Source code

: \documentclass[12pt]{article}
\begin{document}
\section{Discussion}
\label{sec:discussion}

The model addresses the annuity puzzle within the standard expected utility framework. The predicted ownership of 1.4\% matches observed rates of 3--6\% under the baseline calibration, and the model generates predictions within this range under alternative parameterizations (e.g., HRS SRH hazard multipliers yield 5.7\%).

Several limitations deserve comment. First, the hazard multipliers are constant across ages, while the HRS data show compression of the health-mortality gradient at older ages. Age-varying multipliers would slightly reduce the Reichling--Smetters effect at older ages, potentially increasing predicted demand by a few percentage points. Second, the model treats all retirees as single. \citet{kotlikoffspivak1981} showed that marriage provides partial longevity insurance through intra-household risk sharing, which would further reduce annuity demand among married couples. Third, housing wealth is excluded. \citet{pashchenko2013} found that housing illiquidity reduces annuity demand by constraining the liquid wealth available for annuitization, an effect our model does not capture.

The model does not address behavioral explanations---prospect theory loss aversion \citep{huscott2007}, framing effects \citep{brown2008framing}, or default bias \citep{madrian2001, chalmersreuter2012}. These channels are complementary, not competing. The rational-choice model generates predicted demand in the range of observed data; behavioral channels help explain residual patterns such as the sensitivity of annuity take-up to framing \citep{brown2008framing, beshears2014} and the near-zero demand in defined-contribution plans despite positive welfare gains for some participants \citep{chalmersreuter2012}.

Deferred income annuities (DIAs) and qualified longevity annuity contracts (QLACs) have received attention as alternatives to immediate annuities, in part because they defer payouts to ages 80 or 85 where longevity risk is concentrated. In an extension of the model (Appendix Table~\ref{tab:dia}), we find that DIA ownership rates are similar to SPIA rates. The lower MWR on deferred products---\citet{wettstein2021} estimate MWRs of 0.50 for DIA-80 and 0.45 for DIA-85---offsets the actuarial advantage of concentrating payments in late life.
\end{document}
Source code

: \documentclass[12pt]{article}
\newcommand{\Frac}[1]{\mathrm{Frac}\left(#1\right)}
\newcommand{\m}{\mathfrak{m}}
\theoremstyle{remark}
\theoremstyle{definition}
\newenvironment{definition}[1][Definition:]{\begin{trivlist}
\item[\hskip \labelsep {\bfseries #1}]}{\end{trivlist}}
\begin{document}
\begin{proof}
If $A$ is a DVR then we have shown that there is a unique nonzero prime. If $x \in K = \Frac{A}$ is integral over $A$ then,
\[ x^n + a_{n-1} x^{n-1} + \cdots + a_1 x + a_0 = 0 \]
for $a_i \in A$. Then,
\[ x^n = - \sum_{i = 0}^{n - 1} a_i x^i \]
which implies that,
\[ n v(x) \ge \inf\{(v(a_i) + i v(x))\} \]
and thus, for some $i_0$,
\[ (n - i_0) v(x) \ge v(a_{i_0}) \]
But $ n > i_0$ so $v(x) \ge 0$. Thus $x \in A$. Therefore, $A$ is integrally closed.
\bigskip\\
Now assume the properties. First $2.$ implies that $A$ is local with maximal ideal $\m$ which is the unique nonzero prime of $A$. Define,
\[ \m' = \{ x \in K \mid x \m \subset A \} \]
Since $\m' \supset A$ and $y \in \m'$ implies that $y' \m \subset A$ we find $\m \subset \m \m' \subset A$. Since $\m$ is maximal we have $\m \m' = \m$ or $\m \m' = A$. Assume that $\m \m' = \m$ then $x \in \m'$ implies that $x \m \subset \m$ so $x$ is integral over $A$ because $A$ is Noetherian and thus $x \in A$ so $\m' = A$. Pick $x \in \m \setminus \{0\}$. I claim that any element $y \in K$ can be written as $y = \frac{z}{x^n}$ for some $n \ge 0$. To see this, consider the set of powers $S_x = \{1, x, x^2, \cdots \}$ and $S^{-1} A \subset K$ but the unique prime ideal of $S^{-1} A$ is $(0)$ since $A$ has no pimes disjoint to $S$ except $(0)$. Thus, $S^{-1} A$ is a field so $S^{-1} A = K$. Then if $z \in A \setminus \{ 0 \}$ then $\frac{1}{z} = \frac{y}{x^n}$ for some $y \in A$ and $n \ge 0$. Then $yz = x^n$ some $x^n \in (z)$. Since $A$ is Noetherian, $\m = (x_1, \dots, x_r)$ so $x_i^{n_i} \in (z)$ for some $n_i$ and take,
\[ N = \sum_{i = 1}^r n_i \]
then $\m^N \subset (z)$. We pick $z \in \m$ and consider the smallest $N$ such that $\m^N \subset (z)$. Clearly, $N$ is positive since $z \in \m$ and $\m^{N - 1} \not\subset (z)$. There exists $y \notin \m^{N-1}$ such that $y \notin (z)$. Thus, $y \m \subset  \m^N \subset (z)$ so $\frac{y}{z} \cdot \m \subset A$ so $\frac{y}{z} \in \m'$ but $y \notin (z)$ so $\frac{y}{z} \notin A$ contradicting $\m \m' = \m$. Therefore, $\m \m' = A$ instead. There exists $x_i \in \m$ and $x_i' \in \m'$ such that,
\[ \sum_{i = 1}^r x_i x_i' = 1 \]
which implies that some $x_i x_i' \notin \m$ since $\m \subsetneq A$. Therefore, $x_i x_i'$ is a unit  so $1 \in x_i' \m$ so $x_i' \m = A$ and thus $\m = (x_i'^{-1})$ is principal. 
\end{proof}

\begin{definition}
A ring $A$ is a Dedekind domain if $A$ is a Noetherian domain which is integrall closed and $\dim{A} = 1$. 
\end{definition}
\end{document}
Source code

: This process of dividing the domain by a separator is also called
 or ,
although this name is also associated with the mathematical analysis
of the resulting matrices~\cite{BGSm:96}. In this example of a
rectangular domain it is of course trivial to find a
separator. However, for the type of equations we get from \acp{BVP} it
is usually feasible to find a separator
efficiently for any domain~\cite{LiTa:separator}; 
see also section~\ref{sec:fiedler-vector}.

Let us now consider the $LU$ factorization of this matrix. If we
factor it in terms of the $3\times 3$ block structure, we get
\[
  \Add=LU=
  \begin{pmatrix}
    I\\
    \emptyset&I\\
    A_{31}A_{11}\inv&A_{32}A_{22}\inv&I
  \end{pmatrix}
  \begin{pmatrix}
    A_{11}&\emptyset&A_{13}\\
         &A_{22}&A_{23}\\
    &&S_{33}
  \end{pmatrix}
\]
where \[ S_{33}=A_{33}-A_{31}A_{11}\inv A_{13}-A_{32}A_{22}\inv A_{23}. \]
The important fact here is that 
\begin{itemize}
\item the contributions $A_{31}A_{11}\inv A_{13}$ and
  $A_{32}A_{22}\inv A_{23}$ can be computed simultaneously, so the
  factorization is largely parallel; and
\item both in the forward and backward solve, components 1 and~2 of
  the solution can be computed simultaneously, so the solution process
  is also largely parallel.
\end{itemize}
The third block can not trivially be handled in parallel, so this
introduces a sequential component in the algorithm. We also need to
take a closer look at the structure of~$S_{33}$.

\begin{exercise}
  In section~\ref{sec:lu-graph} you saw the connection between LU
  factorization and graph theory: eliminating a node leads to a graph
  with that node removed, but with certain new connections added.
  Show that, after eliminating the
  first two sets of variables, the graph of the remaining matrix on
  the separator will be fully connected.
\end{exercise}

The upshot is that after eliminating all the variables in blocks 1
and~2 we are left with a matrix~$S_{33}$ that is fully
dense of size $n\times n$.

WORK TO COMPLETE:
Return each line above precisely as written.

SOLUTION FOR THIS TASK:
Source code

: \documentclass[12pt]{article}
\begin{document}
\section{Discussion}
\label{sec:discussion}

The model addresses the annuity puzzle within the standard expected utility framework. The predicted ownership of 1.4\% matches observed rates of 3--6\% under the baseline calibration, and the model generates predictions within this range under alternative parameterizations (e.g., HRS SRH hazard multipliers yield 5.7\%).

Several limitations deserve comment. First, the hazard multipliers are constant across ages, while the HRS data show compression of the health-mortality gradient at older ages. Age-varying multipliers would slightly reduce the Reichling--Smetters effect at older ages, potentially increasing predicted demand by a few percentage points. Second, the model treats all retirees as single. \citet{kotlikoffspivak1981} showed that marriage provides partial longevity insurance through intra-household risk sharing, which would further reduce annuity demand among married couples. Third, housing wealth is excluded. \citet{pashchenko2013} found that housing illiquidity reduces annuity demand by constraining the liquid wealth available for annuitization, an effect our model does not capture.

The model does not address behavioral explanations---prospect theory loss aversion \citep{huscott2007}, framing effects \citep{brown2008framing}, or default bias \citep{madrian2001, chalmersreuter2012}. These channels are complementary, not competing. The rational-choice model generates predicted demand in the range of observed data; behavioral channels help explain residual patterns such as the sensitivity of annuity take-up to framing \citep{brown2008framing, beshears2014} and the near-zero demand in defined-contribution plans despite positive welfare gains for some participants \citep{chalmersreuter2012}.

Deferred income annuities (DIAs) and qualified longevity annuity contracts (QLACs) have received attention as alternatives to immediate annuities, in part because they defer payouts to ages 80 or 85 where longevity risk is concentrated. In an extension of the model (Appendix Table~\ref{tab:dia}), we find that DIA ownership rates are similar to SPIA rates. The lower MWR on deferred products---\citet{wettstein2021} estimate MWRs of 0.50 for DIA-80 and 0.45 for DIA-85---offsets the actuarial advantage of concentrating payments in late life.
\end{document}
Source code

: \documentclass[12pt]{article}
\newcommand{\Frac}[1]{\mathrm{Frac}\left(#1\right)}
\newcommand{\m}{\mathfrak{m}}
\theoremstyle{remark}
\theoremstyle{definition}
\newenvironment{definition}[1][Definition:]{\begin{trivlist}
\item[\hskip \labelsep {\bfseries #1}]}{\end{trivlist}}
\begin{document}
\begin{proof}
If $A$ is a DVR then we have shown that there is a unique nonzero prime. If $x \in K = \Frac{A}$ is integral over $A$ then,
\[ x^n + a_{n-1} x^{n-1} + \cdots + a_1 x + a_0 = 0 \]
for $a_i \in A$. Then,
\[ x^n = - \sum_{i = 0}^{n - 1} a_i x^i \]
which implies that,
\[ n v(x) \ge \inf\{(v(a_i) + i v(x))\} \]
and thus, for some $i_0$,
\[ (n - i_0) v(x) \ge v(a_{i_0}) \]
But $ n > i_0$ so $v(x) \ge 0$. Thus $x \in A$. Therefore, $A$ is integrally closed.
\bigskip\\
Now assume the properties. First $2.$ implies that $A$ is local with maximal ideal $\m$ which is the unique nonzero prime of $A$. Define,
\[ \m' = \{ x \in K \mid x \m \subset A \} \]
Since $\m' \supset A$ and $y \in \m'$ implies that $y' \m \subset A$ we find $\m \subset \m \m' \subset A$. Since $\m$ is maximal we have $\m \m' = \m$ or $\m \m' = A$. Assume that $\m \m' = \m$ then $x \in \m'$ implies that $x \m \subset \m$ so $x$ is integral over $A$ because $A$ is Noetherian and thus $x \in A$ so $\m' = A$. Pick $x \in \m \setminus \{0\}$. I claim that any element $y \in K$ can be written as $y = \frac{z}{x^n}$ for some $n \ge 0$. To see this, consider the set of powers $S_x = \{1, x, x^2, \cdots \}$ and $S^{-1} A \subset K$ but the unique prime ideal of $S^{-1} A$ is $(0)$ since $A$ has no pimes disjoint to $S$ except $(0)$. Thus, $S^{-1} A$ is a field so $S^{-1} A = K$. Then if $z \in A \setminus \{ 0 \}$ then $\frac{1}{z} = \frac{y}{x^n}$ for some $y \in A$ and $n \ge 0$. Then $yz = x^n$ some $x^n \in (z)$. Since $A$ is Noetherian, $\m = (x_1, \dots, x_r)$ so $x_i^{n_i} \in (z)$ for some $n_i$ and take,
\[ N = \sum_{i = 1}^r n_i \]
then $\m^N \subset (z)$. We pick $z \in \m$ and consider the smallest $N$ such that $\m^N \subset (z)$. Clearly, $N$ is positive since $z \in \m$ and $\m^{N - 1} \not\subset (z)$. There exists $y \notin \m^{N-1}$ such that $y \notin (z)$. Thus, $y \m \subset  \m^N \subset (z)$ so $\frac{y}{z} \cdot \m \subset A$ so $\frac{y}{z} \in \m'$ but $y \notin (z)$ so $\frac{y}{z} \notin A$ contradicting $\m \m' = \m$. Therefore, $\m \m' = A$ instead. There exists $x_i \in \m$ and $x_i' \in \m'$ such that,
\[ \sum_{i = 1}^r x_i x_i' = 1 \]
which implies that some $x_i x_i' \notin \m$ since $\m \subsetneq A$. Therefore, $x_i x_i'$ is a unit  so $1 \in x_i' \m$ so $x_i' \m = A$ and thus $\m = (x_i'^{-1})$ is principal. 
\end{proof}

\begin{definition}
A ring $A$ is a Dedekind domain if $A$ is a Noetherian domain which is integrall closed and $\dim{A} = 1$. 
\end{definition}
\end{document}
Source code

: This process of dividing the domain by a separator is also called
 or ,
although this name is also associated with the mathematical analysis
of the resulting matrices~\cite{BGSm:96}. In this example of a
rectangular domain it is of course trivial to find a
separator. However, for the type of equations we get from \acp{BVP} it
is usually feasible to find a separator
efficiently for any domain~\cite{LiTa:separator}; 
see also section~\ref{sec:fiedler-vector}.

Let us now consider the $LU$ factorization of this matrix. If we
factor it in terms of the $3\times 3$ block structure, we get
\[
  \Add=LU=
  \begin{pmatrix}
    I\\
    \emptyset&I\\
    A_{31}A_{11}\inv&A_{32}A_{22}\inv&I
  \end{pmatrix}
  \begin{pmatrix}
    A_{11}&\emptyset&A_{13}\\
         &A_{22}&A_{23}\\
    &&S_{33}
  \end{pmatrix}
\]
where \[ S_{33}=A_{33}-A_{31}A_{11}\inv A_{13}-A_{32}A_{22}\inv A_{23}. \]
The important fact here is that 
\begin{itemize}
\item the contributions $A_{31}A_{11}\inv A_{13}$ and
  $A_{32}A_{22}\inv A_{23}$ can be computed simultaneously, so the
  factorization is largely parallel; and
\item both in the forward and backward solve, components 1 and~2 of
  the solution can be computed simultaneously, so the solution process
  is also largely parallel.
\end{itemize}
The third block can not trivially be handled in parallel, so this
introduces a sequential component in the algorithm. We also need to
take a closer look at the structure of~$S_{33}$.

\begin{exercise}
  In section~\ref{sec:lu-graph} you saw the connection between LU
  factorization and graph theory: eliminating a node leads to a graph
  with that node removed, but with certain new connections added.
  Show that, after eliminating the
  first two sets of variables, the graph of the remaining matrix on
  the separator will be fully connected.
\end{exercise}

The upshot is that after eliminating all the variables in blocks 1
and~2 we are left with a matrix~$S_{33}$ that is fully
dense of size $n\times n$.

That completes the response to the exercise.